§ Task to carry out: Search for the word "upon" in the entries. Each line that holds it should be copied.

§ Supplied records:
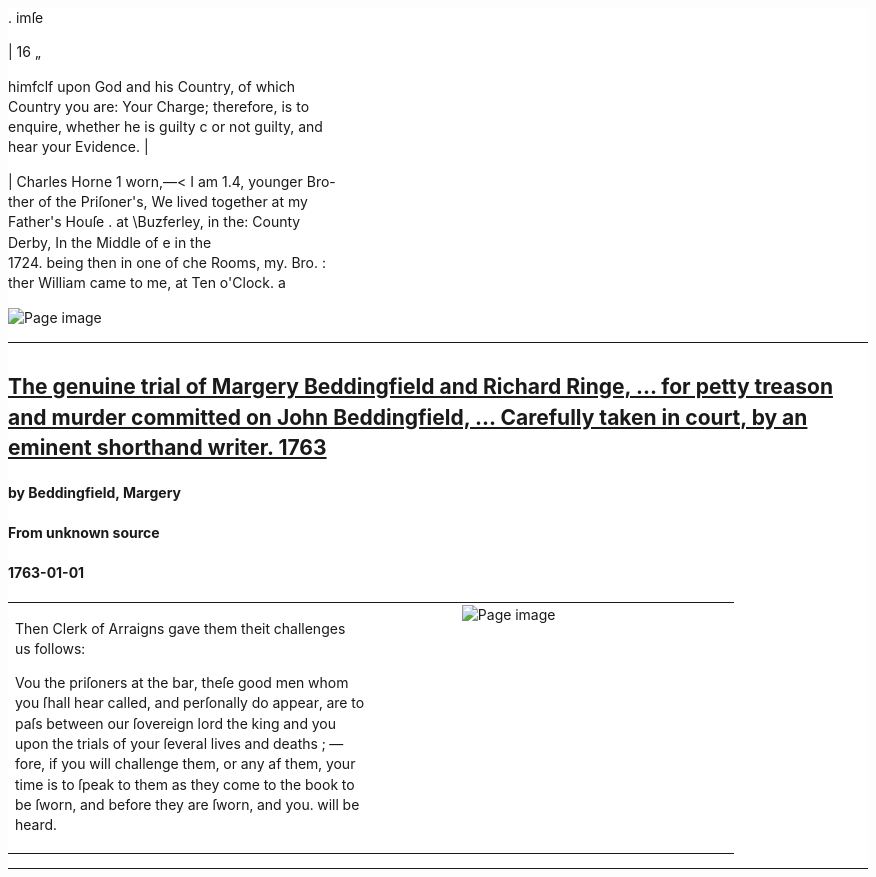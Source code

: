 . imſe  
  
| 16 „  
  
himfclf upon God and his Country, of which  
Country you are: Your Charge; therefore, is to  
enquire, whether he is guilty c or not guilty, and  
hear your Evidence. |  
  
| Charles Horne 1 worn,—&lt; I am 1.4, younger Bro-  
ther of the Priſoner&#x27;s, We lived together at my  
Father&#x27;s Houſe . at \Buzferley, in the: County  
Derby, In the Middle of e in the  
1724. being then in one of che Rooms, my. Bro. :  
ther William came to me, at Ten o&#x27;Clock. a
</td><td style="width: 50%; max-height: 75%; margin: auto; display: block;">
<img alt="Page image" src="https://iiif.archive.org/image/iiif/2/bim_eighteenth-century_the-remarkable-trial-of_horne-william-andrew_1760%2Fbim_eighteenth-century_the-remarkable-trial-of_horne-william-andrew_1760_jp2.zip%2Fbim_eighteenth-century_the-remarkable-trial-of_horne-william-andrew_1760_jp2%2Fbim_eighteenth-century_the-remarkable-trial-of_horne-william-andrew_1760_0014.jp2/pct:14.185814185814186,67.3050139275766,64.53546453546454,14.914113277623027/!600,600/0/default.jpg"/>
</td>
</tr></table>

---

## [The genuine trial of Margery Beddingfield and Richard Ringe, ... for petty treason and murder committed on John Beddingfield, ... Carefully taken in court, by an eminent shorthand writer.  1763](https://archive.org/details/bim_eighteenth-century_the-genuine-trial-of-mar_beddingfield-margery_1763/page/n4/mode/1up?view=theater)

#### by Beddingfield, Margery

#### From unknown source

#### 1763-01-01

<table style="width: 100%;"><tr><td style="width: 50%">

  
  
Then Clerk of Arraigns gave them theit challenges  
us follows:  
  
Vou the priſoners at the bar, theſe good men whom  
you ſhall hear called, and perſonally do appear, are to  
paſs between our ſovereign lord the king and you  
upon the trials of your ſeveral lives and deaths ; —  
fore, if you will challenge them, or any af them, your  
time is to ſpeak to them as they come to the book to  
be ſworn, and before they are ſworn, and you. will be  
heard.
</td><td style="width: 50%; max-height: 75%; margin: auto; display: block;">
<img alt="Page image" src="https://iiif.archive.org/image/iiif/2/bim_eighteenth-century_the-genuine-trial-of-mar_beddingfield-margery_1763%2Fbim_eighteenth-century_the-genuine-trial-of-mar_beddingfield-margery_1763_jp2.zip%2Fbim_eighteenth-century_the-genuine-trial-of-mar_beddingfield-margery_1763_jp2%2Fbim_eighteenth-century_the-genuine-trial-of-mar_beddingfield-margery_1763_0004.jp2/pct:19.84041406081518,47.2069825436409,56.69613974552512,16.920199501246884/!600,600/0/default.jpg"/>
</td>
</tr></table>

---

§ Task response:
himfclf upon God and his Country, of which  
upon the trials of your ſeveral lives and deaths ; —  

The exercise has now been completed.